Still, the overall picture for EUR remains constructive as long as the pair stays above the 100-daily moving average
The euro keeps losing ground for the fifth day in a row on Thursday, edging to two-month lows around 1.1630 in recent trading. EURUSD could threaten the 1.16 handle if the selling pressure persists in the short term while on the upside, the immediate resistance now arrives at 1.17.
The main reason behind the current weakness in the common currency is a strong dollar. The US currency demand picked up amid risk aversion that sent the USD higher across the board. Also, the euro was unimpressed by generally weak economic data out of the Eurozone, with PMIs coming at lower-than-expected. Today, the IFO report showed that the German business climate came in below estimates at 93.4 in September, although it improved from the previous reading.
Also, investors continue to express concerns over the pace of the economic recovery amid the second wave of the coronavirus pandemic while hopes for another stimulus package from Washington appear to be dying off.
At the same time, bearish moves in the common currency are dimmed as corrective, with the overall picture remains constructive as long as the pair stays above the 100-daily moving average that arrives at 1.1470 where the 20-weekly SMA arrives as well.
Later today, US jobless claims data and Powell’s statement could affect the short-term direction in the pair. If the greenback accelerates the current ascent, EURUSD could pierce the 1.16 support for the first time since July 24.

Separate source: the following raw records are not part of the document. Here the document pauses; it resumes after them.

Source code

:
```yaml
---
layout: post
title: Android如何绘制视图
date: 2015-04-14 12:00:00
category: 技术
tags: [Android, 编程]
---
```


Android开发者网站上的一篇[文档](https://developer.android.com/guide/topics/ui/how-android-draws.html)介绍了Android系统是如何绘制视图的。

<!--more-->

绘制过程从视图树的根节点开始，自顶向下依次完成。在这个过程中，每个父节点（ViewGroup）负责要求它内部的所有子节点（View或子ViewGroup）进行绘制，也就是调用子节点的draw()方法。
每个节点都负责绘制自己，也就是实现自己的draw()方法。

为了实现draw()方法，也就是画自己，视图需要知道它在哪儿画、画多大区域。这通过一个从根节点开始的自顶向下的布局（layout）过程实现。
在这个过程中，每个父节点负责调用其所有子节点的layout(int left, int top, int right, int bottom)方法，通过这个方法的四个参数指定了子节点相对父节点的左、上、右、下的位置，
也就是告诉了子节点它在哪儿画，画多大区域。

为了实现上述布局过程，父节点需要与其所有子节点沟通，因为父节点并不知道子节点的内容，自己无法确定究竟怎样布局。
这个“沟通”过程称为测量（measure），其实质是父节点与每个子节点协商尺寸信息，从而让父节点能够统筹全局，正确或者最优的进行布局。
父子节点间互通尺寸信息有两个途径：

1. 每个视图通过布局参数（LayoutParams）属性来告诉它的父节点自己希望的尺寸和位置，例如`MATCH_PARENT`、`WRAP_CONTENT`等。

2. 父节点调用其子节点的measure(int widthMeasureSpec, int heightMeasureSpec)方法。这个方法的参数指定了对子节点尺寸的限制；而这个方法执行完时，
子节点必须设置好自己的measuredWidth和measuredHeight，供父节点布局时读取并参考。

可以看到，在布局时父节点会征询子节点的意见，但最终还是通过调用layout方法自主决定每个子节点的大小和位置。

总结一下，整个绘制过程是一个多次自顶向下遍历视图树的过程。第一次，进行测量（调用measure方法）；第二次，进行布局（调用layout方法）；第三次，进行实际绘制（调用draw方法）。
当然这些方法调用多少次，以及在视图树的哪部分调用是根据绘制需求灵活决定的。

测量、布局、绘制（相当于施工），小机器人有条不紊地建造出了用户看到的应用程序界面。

In a wider picture, the euro may face strong support during the extended correction and stage a bounce once investor sentiment improves. However, should virus-related risks in Europe continue to rise, the common currency will likely struggle to regain the bullish bias.
On the upside, the pair needs to get back above the 1.17 handle first while a break above the 20-DMA around 1.1815 would signal the easing selling pressure. As of writing, the prices were off lows but still in the negative territory.